This adjusts for actual degree days and normal degree days and base load and...POOF!  My head just exploded.  What this means fo you is anybody's guess.  It would seem that they want to keep this as confusing as the phone company's billing.  Your actual bill probably cannot be calculated without a math degree and I tend to suck at math.

It would appear that if you are going to run the gas furnace more than about 1-1/2 hours a day, you might as well save your pellets and burn gas.  I can't seem to remember how much gas we used before converting to wood, but a 100,000 BTU furnace is capable of burning 30 CCF in 30 hours and I know our furnace can run for hours on end in cold weather.  This probably isn't what you want to hear after investing in all the alternative appliances, but that is how it looks from this end.
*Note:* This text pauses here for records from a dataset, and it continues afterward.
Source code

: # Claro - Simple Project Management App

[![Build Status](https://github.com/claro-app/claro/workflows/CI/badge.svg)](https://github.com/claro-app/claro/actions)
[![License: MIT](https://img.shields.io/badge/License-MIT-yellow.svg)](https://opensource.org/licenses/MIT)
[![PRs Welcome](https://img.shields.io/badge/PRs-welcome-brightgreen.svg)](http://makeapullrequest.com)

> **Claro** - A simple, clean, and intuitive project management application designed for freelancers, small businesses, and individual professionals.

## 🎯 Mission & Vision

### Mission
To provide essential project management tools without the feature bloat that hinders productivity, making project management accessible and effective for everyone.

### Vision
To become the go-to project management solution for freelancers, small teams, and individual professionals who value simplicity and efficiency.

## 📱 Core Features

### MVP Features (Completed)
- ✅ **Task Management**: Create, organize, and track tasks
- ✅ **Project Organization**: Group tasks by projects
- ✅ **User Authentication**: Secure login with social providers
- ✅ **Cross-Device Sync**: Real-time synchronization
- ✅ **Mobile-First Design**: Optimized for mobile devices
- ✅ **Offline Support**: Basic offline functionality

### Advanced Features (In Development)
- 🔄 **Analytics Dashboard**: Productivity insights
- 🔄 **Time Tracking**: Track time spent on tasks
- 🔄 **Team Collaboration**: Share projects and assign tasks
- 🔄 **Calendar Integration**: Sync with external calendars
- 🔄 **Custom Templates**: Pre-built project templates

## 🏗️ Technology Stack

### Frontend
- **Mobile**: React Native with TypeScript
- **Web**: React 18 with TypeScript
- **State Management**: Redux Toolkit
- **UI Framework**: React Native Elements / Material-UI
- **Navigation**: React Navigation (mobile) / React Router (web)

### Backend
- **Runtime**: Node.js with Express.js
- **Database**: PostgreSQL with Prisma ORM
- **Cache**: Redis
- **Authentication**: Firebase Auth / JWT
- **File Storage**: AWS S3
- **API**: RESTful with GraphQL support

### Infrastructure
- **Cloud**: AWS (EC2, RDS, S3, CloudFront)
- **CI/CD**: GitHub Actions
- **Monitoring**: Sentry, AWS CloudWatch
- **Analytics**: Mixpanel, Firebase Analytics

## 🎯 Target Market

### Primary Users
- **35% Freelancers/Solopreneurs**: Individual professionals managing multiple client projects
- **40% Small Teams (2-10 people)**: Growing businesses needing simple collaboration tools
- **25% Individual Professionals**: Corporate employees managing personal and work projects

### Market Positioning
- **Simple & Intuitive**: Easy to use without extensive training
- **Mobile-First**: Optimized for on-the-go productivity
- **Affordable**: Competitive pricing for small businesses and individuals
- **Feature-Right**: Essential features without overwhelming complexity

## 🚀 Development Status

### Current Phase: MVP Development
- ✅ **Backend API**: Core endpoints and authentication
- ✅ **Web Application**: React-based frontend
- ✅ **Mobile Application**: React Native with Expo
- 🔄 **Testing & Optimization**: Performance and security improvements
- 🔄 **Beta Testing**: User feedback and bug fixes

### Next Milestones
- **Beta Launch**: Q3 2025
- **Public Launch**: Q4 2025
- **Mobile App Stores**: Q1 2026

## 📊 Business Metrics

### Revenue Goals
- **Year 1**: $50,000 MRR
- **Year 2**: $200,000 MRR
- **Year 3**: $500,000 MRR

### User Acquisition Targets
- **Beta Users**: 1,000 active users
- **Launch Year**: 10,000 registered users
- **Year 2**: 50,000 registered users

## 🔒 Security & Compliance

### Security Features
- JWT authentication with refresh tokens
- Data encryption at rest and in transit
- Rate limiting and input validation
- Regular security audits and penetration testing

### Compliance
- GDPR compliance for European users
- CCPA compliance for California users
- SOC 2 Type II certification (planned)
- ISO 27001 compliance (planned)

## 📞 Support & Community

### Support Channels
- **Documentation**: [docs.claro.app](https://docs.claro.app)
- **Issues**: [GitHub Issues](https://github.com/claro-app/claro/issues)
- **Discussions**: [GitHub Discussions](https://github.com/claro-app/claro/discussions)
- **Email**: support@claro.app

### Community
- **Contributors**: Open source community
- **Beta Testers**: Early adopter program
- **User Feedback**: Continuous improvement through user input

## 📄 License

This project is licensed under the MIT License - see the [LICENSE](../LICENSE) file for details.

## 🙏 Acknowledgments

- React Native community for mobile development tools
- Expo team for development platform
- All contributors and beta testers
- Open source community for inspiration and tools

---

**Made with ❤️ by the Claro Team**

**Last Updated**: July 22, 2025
The future probably will change things and nobody would have predicted oil dropping to $50/bbl from last summer, but that's where we are, folks.  CNG for your car, anyone?

Still burning gas, one way or another,
Chris


----------



## MoeB (Nov 20, 2008)

I switched my office over to natural gas last summer with a Rinnai Continuum tankless water heater and a Rinnai wall furnace.  My NG bill for October was $73.64, total usage: 48 therms.  

When trying to figure out what I was actually paying per therm, I had some problems understanding the "Customer Charge", "Energy Charge," "Transportation Charge,"  "Past Gas Cost Adjustment" and "MNE Recovery June 2008" charges.  

So, to keep it simple, I just divided 73.64 by 48 to get 1.53 (rounded down) per therm.  It may not technically be correct, but for my checkbook purposes, I think it works.

Is there a better way to figure this out?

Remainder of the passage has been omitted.